Have you had your cup of S.T.F.U. lately?
Email me your own dating question, and I'll answer it on my blog.
Labels: Reader's Questions


7 Comments:
Personally, It sounds like she's over-reacting. I doubt the runny-mouth fella intended to hurt her feelings or soil her ego.
Enigma, honestly, I think if you had said that to most guys, they would have looked at you funny for about 2 seconds and got over it.
In the grand scheme of things there were a lot more women before you who rejected us and the only reason we are with you is because we weren't with them. In fact, there were a lot more men before him who PROBABLY dogged you and that's why you're with him (should he feel disrespected?). So if you're going to feel disrespected or hurt by this, might as well feel hurt and disrespected by the fact that he didn't even respect you enough not to talk to ANY other woman, EVER, up until the point he met you.
THE ONLY REASON ANY RELATIONSHIP EXIST IS BECAUSE THE CIRCUMSTANCES PERMITTED IT.
It just so happen that the circumstance that permitted your relationship with runny-mouth is that your close friend was occupied.
That's worth a twisted brown or frown but not worth getting upset or ending a relationship.
Can you tell I've had a few cases of the runs? Objectivity, none-the-less, I think. :)
Maybe she should have said that comment back to him. LOL. Then they could be even and move on.
He thinks he was saying something good, but he wasn't. He just need to learn some sense thats all. Why would anyone want to hear they were chosen second (even if that IS the reality)?
16%, I'm afraid I have to disagree with you on this one. Firstly, I think most guys would respond in the same way if a girl told them she was initially interested in his best friend and only dated him because the best friend was interested in someone else. It's human nature.
Secondly, I think you're looking at this too literally. Of course everyone knows that the person they're with was with someone else, and so on, and so on...but for most people it's a past completed action. This situation is like being picked last for the team: you know they didn't really want you on their team, but they had no choice. Don't even think you can compare the two.
LMAO @ "runny mouth"...don't be surprised if that title makes it into a future blog entry. I like it.
@Mr. A...I'm with you on this one.
I like the "runny-mouth" thing too.
As an overly sensitive person, I'd probably have been offended by the comment as well. But unless he's just a d!ck, I don't think he meant to hurt her feelings.
Hey you should the S.T.F.U. post that I linked on my blog.
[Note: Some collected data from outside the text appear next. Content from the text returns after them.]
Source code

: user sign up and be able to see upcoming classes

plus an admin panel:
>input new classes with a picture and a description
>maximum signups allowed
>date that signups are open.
Funny as hell.
Actually we've all been there, but it's still not nice to be on the receiving end.
I kinda agree with 16% and I agree with you too simple (classic case of sitting on the fence).
The fact is people are usually attracted to the externals first. So when he saw friend he liked her, then he GOT TO KNOW the other one and realize that she's really a lovely person.
So, while I understand the girl feeling a little slighted, the important thing is that while he was attracted to the other one, he likes her because he eventually found out that she's a wonderful person.
Afterall he had other options. He could have lost out on the friend, start chatting up the other one then decide that he really doesn't want to stick around and move on.
Sorry for doing a blog post in your comments :0
Girl, post away...It's just nice to know people read this stuff.
He sounds insensitive! People have feelings and if he can't gauge how not to hurt those feelings, he can learn on someone else's watch.
Also, honesty in a relationship has its limits. If we were honest all the time, we'd just be cruel.